Based on the suggestions in this SO post Run a Scrapy spider in a Celery Task I have developed my spiders. The first time I run it in a new python kernel, it works well. The next time I run it, it seems it is running twice with the following error. 3rd time it is running 3 times with the same error, and after that it is running 3 times.
I have a tough time figuring out what exactly is happening.
I'm not exactly sure what is causing the error - Scrapy or billiard or twister. Only one related suggestion was this SO Why I am Getting KeyError in Scrapy? and that too didn't solve the issue.
Any suggestion is greatly appreciated.
Spider.py:
import scrapy
class EmptySpider(scrapy.Spider):
name = 'empty'
def start_requests(self):
yield scrapy.Request("http://en.m.wikipedia.org/")

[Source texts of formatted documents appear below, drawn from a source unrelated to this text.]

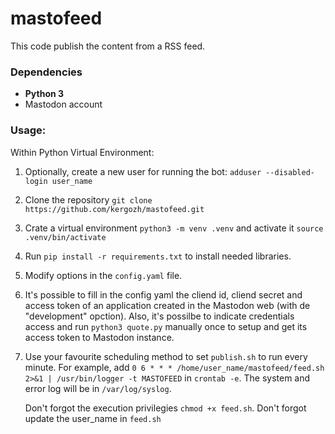 # mastofeed

This code publish the content from a RSS feed.  

### Dependencies

-   **Python 3**
-   Mastodon account

### Usage:

Within Python Virtual Environment:

1. Optionally, create a new user for running the bot: `adduser --disabled-login user_name`

2. Clone the repository `git clone https://github.com/kergozh/mastofeed.git` 

3. Crate a virtual environment `python3 -m venv .venv` and activate it `source .venv/bin/activate`

4. Run `pip install -r requirements.txt` to install needed libraries.  

5. Modify options in the `config.yaml` file.

6. It's possible to fill in the config yaml the cliend id, cliend secret and access token of an application created in the Mastodon web (with de "development" opction). Also, it's possilbe to indicate credentials access and run `python3 quote.py` manually once to setup and get its access token to Mastodon instance.

7. Use your favourite scheduling method to set `publish.sh` to run every minute. For example,  add  `0 6 * * * /home/user_name/mastofeed/feed.sh 2>&1 | /usr/bin/logger -t MASTOFEED` in `crontab -e`. The system and error log will be in `/var/log/syslog`. 

   Don't forgot the execution privilegies `chmod +x feed.sh`. 
   Don't forgot update the user_name in `feed.sh`
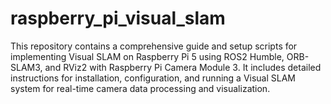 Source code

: # raspberry_pi_visual_slam
This repository contains a comprehensive guide and setup scripts for implementing Visual SLAM on Raspberry Pi 5 using ROS2 Humble, ORB-SLAM3, and RViz2 with Raspberry Pi Camera Module 3. It includes detailed instructions for installation, configuration, and running a Visual SLAM system for real-time camera data processing and visualization.
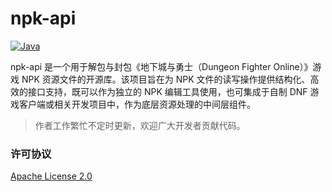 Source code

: # npk-api

[![Java](https://img.shields.io/badge/java-8-ae7118.svg?style=flat-square)](https://www.oracle.com/cn/java/technologies)

npk-api 是一个用于解包与封包《地下城与勇士（Dungeon Fighter Online）》游戏 NPK 资源文件的开源库。该项目旨在为 NPK
文件的读写操作提供结构化、高效的接口支持，既可以作为独立的 NPK 编辑工具使用，也可集成于自制 DNF
游戏客户端或相关开发项目中，作为底层资源处理的中间层组件。

> 作者工作繁忙不定时更新，欢迎广大开发者贡献代码。

### 许可协议

[Apache License 2.0](https://www.apache.org/licenses/LICENSE-2.0)
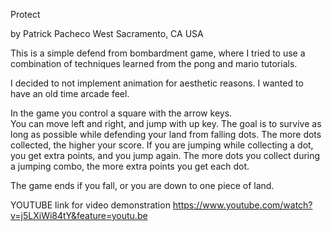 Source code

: Protect

by Patrick Pacheco
West Sacramento, CA USA

This is a simple defend from bombardment game,
where I tried to use a combination of techniques learned from the pong and mario tutorials.

I decided to not implement animation for aesthetic reasons.  I wanted to have an old time arcade feel.

In the game you control a square with the arrow keys.  
You can move left and right, and jump with up key.
The goal is to survive as long as possible while defending your land from falling dots.
The more dots collected, the higher your score.
If you are jumping while collecting a dot, you get extra points, and you jump again.
The more dots you collect during a jumping combo, the more extra points you get each dot.

The game ends if you fall, or you are down to one piece of land.

YOUTUBE link for video demonstration
https://www.youtube.com/watch?v=j5LXiWi84tY&feature=youtu.be
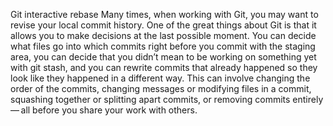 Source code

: 
Git interactive rebase
Many times, when working with Git, you may want to revise your local commit history. 
One of the great things about Git is that it allows you to make decisions at the last possible moment. 
You can decide what files go into which commits right before you commit with the staging area, you can decide that you didn’t mean to be working on something yet with git stash, 
and you can rewrite commits that already happened so they look like they happened in a different way. 
This can involve changing the order of the commits, changing messages or modifying files in a commit, squashing together or splitting apart commits, 
or removing commits entirely — all before you share your work with others.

def parse(self, response):
print("")
print("")
print("")
print("ran empty spider once")
Crawl.py
import scrapy
from scrapy.crawler import CrawlerProcess
from spider import EmptySpider
from billiard import Process
def run_spider_empty(log = False):
crawler = CrawlerProcess(settings={
'LOG_ENABLED': log,
})
crawler.crawl(EmptySpider)
process = Process(target=crawler.start, stop_after_crawl=False)
process.start()
Output from Terminal
$ run_spider_empty()
$
ran empty once
$ run_spider_empty()
$
ran empty once
ran empty once
Unhandled Error
Traceback (most recent call last):
File "/home/xxxxxx/.local/share/virtualenvs/yyyyy-3i5Xwd2p/lib/python3.6/site-packages/twisted/internet/base.py", line 503, in fireEvent
DeferredList(beforeResults).addCallback(self._continueFiring)
File "/home/xxxxxx/.local/share/virtualenvs/yyyyy-3i5Xwd2p/lib/python3.6/site-packages/twisted/internet/defer.py", line 339, in addCallback
return self.addCallbacks(callback, callbackArgs=args, callbackKeywords=kw)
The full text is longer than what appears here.